Source data:
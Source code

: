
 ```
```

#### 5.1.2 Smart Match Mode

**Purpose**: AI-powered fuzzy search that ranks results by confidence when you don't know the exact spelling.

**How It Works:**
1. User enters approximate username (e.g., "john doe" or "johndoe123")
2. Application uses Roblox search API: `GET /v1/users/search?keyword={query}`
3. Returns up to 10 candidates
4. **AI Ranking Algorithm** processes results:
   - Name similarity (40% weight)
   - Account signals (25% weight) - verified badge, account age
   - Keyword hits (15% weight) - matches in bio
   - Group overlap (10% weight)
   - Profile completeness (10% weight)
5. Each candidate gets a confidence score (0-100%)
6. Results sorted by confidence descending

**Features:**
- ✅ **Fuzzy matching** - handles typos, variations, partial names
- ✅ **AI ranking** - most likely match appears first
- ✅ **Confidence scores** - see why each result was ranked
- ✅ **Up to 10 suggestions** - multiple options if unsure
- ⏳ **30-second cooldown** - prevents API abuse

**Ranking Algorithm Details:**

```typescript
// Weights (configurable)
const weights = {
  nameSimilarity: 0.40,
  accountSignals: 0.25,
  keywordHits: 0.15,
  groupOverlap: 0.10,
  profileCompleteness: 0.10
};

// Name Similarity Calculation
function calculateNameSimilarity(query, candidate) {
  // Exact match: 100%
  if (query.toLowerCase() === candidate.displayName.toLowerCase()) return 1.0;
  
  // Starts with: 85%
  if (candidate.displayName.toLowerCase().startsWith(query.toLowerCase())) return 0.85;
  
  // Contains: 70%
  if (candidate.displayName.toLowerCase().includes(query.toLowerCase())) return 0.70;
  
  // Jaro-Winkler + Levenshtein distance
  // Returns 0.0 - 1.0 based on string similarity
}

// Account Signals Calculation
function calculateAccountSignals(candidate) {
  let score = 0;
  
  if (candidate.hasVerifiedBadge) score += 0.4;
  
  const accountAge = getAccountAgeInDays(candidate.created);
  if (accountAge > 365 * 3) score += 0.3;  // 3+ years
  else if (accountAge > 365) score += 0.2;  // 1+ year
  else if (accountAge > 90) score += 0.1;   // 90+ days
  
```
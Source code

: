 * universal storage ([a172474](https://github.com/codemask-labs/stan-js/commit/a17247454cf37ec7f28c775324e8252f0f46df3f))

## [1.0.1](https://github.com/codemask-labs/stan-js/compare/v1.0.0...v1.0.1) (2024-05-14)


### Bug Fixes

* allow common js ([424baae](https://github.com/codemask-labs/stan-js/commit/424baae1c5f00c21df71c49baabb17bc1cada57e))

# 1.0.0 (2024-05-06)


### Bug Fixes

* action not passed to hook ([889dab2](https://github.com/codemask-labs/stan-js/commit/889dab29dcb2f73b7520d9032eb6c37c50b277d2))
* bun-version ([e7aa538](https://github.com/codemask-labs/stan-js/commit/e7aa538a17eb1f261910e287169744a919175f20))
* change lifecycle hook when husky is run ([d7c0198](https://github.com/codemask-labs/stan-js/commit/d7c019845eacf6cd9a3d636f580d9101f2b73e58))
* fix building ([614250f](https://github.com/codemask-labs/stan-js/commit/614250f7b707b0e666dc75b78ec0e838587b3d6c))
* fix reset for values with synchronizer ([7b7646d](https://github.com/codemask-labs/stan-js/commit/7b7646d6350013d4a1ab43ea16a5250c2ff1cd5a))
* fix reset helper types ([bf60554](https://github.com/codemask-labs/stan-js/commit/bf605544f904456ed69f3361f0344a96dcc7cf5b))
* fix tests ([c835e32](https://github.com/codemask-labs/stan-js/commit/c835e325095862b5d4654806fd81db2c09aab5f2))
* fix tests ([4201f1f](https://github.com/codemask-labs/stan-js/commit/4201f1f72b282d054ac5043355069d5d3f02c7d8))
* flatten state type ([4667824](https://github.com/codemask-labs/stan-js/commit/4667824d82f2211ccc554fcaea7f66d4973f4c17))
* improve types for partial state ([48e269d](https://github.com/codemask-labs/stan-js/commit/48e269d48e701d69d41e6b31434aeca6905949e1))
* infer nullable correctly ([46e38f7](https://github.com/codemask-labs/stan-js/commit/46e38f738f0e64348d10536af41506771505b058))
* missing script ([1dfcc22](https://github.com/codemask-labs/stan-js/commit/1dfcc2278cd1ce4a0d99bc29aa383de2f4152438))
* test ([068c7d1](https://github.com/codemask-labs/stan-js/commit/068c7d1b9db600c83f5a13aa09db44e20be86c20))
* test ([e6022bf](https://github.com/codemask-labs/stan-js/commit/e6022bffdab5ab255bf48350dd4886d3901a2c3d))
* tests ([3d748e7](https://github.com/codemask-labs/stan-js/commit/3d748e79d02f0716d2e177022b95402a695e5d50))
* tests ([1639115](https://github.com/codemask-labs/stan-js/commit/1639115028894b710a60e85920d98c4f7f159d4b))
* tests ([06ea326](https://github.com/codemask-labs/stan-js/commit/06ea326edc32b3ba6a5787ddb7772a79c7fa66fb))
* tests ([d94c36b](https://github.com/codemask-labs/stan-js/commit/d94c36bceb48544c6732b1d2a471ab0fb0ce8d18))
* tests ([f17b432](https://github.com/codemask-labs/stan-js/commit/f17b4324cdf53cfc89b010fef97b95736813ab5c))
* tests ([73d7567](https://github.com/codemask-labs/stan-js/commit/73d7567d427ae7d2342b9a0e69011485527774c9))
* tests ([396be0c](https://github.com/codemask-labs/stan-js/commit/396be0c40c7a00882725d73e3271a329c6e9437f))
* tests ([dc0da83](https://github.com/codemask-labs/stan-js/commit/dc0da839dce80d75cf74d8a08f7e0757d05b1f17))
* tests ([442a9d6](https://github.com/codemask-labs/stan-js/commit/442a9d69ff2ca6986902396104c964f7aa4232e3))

What the task asks:
Would you copy all lines in the records where the string "accountAge" appears?

Result of the exercise:
  const accountAge = getAccountAgeInDays(candidate.created);
  if (accountAge > 365 * 3) score += 0.3;  // 3+ years
  else if (accountAge > 365) score += 0.2;  // 1+ year
  else if (accountAge > 90) score += 0.1;   // 90+ days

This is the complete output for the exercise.